*** Information given Section Begins ***
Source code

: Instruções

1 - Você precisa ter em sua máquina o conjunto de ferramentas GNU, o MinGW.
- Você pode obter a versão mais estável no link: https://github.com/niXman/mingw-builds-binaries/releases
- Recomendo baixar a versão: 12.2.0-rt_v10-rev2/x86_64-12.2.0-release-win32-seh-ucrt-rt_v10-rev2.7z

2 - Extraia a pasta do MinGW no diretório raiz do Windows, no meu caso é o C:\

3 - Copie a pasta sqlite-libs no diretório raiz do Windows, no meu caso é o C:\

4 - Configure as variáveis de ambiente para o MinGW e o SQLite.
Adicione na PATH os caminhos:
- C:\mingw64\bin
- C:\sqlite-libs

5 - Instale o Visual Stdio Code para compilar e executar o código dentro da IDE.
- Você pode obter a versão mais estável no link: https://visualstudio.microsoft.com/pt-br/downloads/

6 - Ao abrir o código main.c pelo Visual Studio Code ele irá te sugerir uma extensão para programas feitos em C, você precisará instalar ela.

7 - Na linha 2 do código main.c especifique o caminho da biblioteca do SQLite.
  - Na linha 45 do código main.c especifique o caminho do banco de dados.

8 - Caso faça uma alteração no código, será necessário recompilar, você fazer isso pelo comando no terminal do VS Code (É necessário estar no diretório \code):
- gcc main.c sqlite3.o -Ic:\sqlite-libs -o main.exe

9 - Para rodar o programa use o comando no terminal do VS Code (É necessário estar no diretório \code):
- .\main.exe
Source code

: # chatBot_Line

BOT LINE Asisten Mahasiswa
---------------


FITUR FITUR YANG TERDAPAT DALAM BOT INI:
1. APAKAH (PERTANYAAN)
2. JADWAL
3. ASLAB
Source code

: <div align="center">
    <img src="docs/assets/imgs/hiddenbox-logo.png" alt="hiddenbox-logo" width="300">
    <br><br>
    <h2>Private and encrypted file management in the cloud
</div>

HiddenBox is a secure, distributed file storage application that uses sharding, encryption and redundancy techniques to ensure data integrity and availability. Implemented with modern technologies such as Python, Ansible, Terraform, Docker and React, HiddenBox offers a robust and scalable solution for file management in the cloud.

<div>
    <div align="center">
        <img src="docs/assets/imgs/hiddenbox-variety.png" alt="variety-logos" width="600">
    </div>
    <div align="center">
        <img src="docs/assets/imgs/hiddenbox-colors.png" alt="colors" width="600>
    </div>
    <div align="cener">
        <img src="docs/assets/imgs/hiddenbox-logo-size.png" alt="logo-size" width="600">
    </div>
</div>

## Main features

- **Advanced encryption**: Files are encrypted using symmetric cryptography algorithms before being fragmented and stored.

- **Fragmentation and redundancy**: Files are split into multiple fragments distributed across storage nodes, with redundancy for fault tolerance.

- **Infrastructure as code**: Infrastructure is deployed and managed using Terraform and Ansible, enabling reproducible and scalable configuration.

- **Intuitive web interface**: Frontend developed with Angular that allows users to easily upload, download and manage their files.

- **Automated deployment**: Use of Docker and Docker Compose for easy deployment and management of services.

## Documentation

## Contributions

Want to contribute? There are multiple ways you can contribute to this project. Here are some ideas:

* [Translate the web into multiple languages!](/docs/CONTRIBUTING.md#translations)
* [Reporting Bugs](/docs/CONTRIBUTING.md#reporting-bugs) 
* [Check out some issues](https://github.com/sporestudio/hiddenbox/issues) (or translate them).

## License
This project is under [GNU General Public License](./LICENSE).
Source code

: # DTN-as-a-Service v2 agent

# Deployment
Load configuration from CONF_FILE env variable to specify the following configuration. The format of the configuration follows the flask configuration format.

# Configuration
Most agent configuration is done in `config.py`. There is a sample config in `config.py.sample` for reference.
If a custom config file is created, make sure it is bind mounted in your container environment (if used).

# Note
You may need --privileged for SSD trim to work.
*** Information given Section Ends ***
● **Task details**:
Give nothing but the number of lines in the entries that include "encryption".

● **Expected answer**:
2